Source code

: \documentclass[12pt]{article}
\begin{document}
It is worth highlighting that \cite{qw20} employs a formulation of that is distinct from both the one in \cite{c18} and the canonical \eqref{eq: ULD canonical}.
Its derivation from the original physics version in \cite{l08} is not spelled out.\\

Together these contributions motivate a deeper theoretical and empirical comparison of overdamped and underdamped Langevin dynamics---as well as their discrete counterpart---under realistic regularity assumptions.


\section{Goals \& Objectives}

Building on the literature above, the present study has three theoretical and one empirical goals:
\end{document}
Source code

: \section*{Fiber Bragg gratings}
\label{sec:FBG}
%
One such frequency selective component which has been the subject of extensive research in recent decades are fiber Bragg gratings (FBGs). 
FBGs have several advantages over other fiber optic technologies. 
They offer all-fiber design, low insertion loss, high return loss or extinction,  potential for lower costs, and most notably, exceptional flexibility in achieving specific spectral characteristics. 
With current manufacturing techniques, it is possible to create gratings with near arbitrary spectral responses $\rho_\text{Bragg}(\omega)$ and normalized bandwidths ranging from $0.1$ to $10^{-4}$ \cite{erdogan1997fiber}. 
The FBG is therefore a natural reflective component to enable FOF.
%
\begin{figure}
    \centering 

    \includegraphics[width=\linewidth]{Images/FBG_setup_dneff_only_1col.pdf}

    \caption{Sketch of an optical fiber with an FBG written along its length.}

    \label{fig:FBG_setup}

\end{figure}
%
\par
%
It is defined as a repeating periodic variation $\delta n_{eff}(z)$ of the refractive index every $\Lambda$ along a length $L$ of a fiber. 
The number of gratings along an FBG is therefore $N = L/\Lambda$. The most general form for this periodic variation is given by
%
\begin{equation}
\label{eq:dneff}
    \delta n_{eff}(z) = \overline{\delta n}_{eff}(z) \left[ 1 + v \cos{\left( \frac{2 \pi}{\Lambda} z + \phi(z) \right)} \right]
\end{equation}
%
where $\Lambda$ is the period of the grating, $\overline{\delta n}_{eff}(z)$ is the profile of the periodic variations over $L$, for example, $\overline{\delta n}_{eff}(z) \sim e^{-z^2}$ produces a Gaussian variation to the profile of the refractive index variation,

* * * * *

### AIM OF THE EXERCISE
Emit an exact copy of the lines spanning the start of the records to the line containing "Its derivation from", inclusive, and no other output.

### ANSWER AREA
Source code

: \documentclass[12pt]{article}
\begin{document}
It is worth highlighting that \cite{qw20} employs a formulation of that is distinct from both the one in \cite{c18} and the canonical \eqref{eq: ULD canonical}.
Its derivation from the original physics version in \cite{l08} is not spelled out.\\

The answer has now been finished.